Friday, August 05, 2022 – Updated at: 09:45hs. from 05-08-2022
The Fiscal Unit Specialized in Cybercrime (UFECI), in charge of the prosecutor Horacio Azzolin, issued a new warning following a phishing maneuver (seizure by deception of personal data) aimed at taking control of Banco de Galicia’s home banking accounts.
The warning stems from a series of complaints made to that fiscal unit by people who received a message in their emails with the bank’s logo and colors asking them to enter a link provided in the same email where they should consign your username and password in an environment similar to the real one with which the entity’s clients operate. That is where the theft of personal data takes place, because once the client enters their credentials (username and password), the people hidden behind the false message can access the bank accounts and take control of them to carry out operations.
The misleading message bases the request for the client’s credentials precisely on security reasons, with different variants, but in all of them a peremptory deadline is communicated on behalf of the bank -generally 24 hours, after which it is warned that the account will be suspended- to carry out the false data validation required.

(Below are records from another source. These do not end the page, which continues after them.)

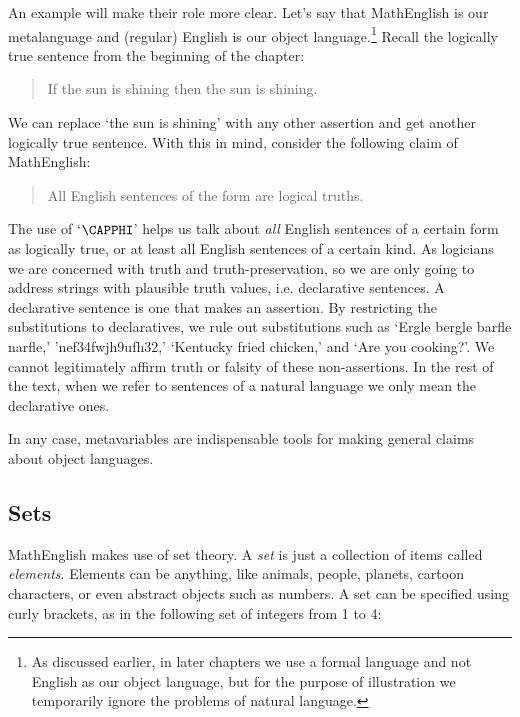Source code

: An example will make their role more clear.  Let's say that MathEnglish is our metalanguage and (regular) English is our object language.\footnote{As discussed earlier, in later chapters we use a formal language and not English as our object language, but for the purpose of illustration we temporarily ignore the problems of natural language.}  Recall the logically true sentence from the beginning of the chapter:

\begin{quote}
\noindent{}If the sun is shining then the sun is shining.
\end{quote}

\noindent{}We can replace `the sun is shining' with any other assertion and get another logically true sentence.  With this in mind, consider the following claim of MathEnglish: 

\noindent{}\begin{quote}All English sentences of the form  are logical truths.\end{quote}

\noindent{}The use of `$\CAPPHI$' helps us talk about \emph{all} English sentences of a certain form as logically true, or at least all English sentences of a certain kind. 
As logicians we are concerned with truth and truth-preservation, so we are only going to address strings with plausible truth values, i.e. declarative sentences. 
A declarative sentence is one that makes an assertion. 
By restricting the substitutions to declaratives, we rule out substitutions such as `Ergle bergle barfle narfle,' 'nef34fwjh9ufh32,' `Kentucky fried chicken,' and `Are you cooking?'. 
We cannot legitimately affirm truth or falsity of these non-assertions. 
In the rest of the text, when we refer to  sentences of a natural language we only mean the declarative ones.

In any case, metavariables are indispensable tools for making general claims about object languages.


\subsection{Sets}\label{sets}

MathEnglish makes use of set theory.  A \emph{set} is just a collection of items called \emph{elements}. Elements can be anything, like animals, people, planets, cartoon characters, or even abstract objects such as numbers.  A set can be specified using curly brackets, as in the following set of integers from 1 to 4:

For example, one of them says: “We are carrying out a data validation process at Banco Galicia that allows us to provide you with security in your transactions. We inform you that you have a period of 24 HOURS to access your ONLINE BANKING through the following link, which allows us to verify your identity, otherwise your bank accounts will be automatically suspended and you will have to go personally to one of our branches”.
Another message, which in its text includes a personalized treatment consigning the email address of the recipient-victim, states: “This is an electronic notification to inform you that your ONLINE BANKING has been suspended because you have to register your data to comply with new security changes on our platforms due to several FRAUD complaints, restoring access will only take a few minutes. It is important that you register this requested data within a period not exceeding 24 hours: Otherwise, you will not be able to receive or perform any type of transactions” (sic).
These types of maneuvers aimed at the theft of personal data are not new. It usually changes the façade used to present itself to different groups of victims. Especially since 2020, various campaigns have been generated to send this type of email to a large number of recipients in the name of different banks or commercial firms, such as digital wallets, email accounts (which once won are used to, at their time, distribute emails of this type) or streaming services such as Netflix.
From the UFECI it is recommended to always verify the sender’s email address and, if it is not the official one of the bank, assume that it is false. When in doubt, it is suggested to contact the bank or enter homebanking without following the link sent in the received email or searching for the URL using search engines. For example, a good practice is to access home banking from the bank’s official website.
The UFECI also requests that anyone who notices unauthorized access to their account notify the bank and resort to the local authorities to finalize their complaint.